WORK ORDER
Restate the whole listing below word for word and keep the images out.

DATA
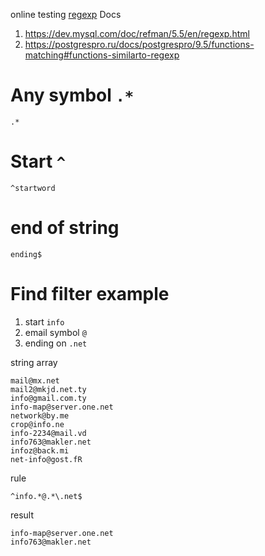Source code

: online testing [regexp](https://regex101.com/)
Docs

1. https://dev.mysql.com/doc/refman/5.5/en/regexp.html
2. https://postgrespro.ru/docs/postgrespro/9.5/functions-matching#functions-similarto-regexp

# Any symbol `.*`
```regexp
.*
```
# Start `^`
```regexp
^startword
```

# end of string
```regexp
ending$
```

# Find filter example
1. start `info`
2. email symbol `@`
3. ending on `.net`

string array
```
mail@mx.net
mail2@mkjd.net.ty
info@gmail.com.ty
info-map@server.one.net
network@by.me
crop@info.ne
info-2234@mail.vd
info763@makler.net
infoz@back.mi
net-info@gost.fR
```
rule
```regexp
^info.*@.*\.net$
```

result 
```
info-map@server.one.net
info763@makler.net
```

SOLUTION FOR THIS TASK
Source code

: online testing [regexp](https://regex101.com/)
Docs

1. https://dev.mysql.com/doc/refman/5.5/en/regexp.html
2. https://postgrespro.ru/docs/postgrespro/9.5/functions-matching#functions-similarto-regexp

# Any symbol `.*`
```regexp
.*
```
# Start `^`
```regexp
^startword
```

# end of string
```regexp
ending$
```

# Find filter example
1. start `info`
2. email symbol `@`
3. ending on `.net`

string array
```
mail@mx.net
mail2@mkjd.net.ty
info@gmail.com.ty
info-map@server.one.net
network@by.me
crop@info.ne
info-2234@mail.vd
info763@makler.net
infoz@back.mi
net-info@gost.fR
```
rule
```regexp
^info.*@.*\.net$
```

result 
```
info-map@server.one.net
info763@makler.net
```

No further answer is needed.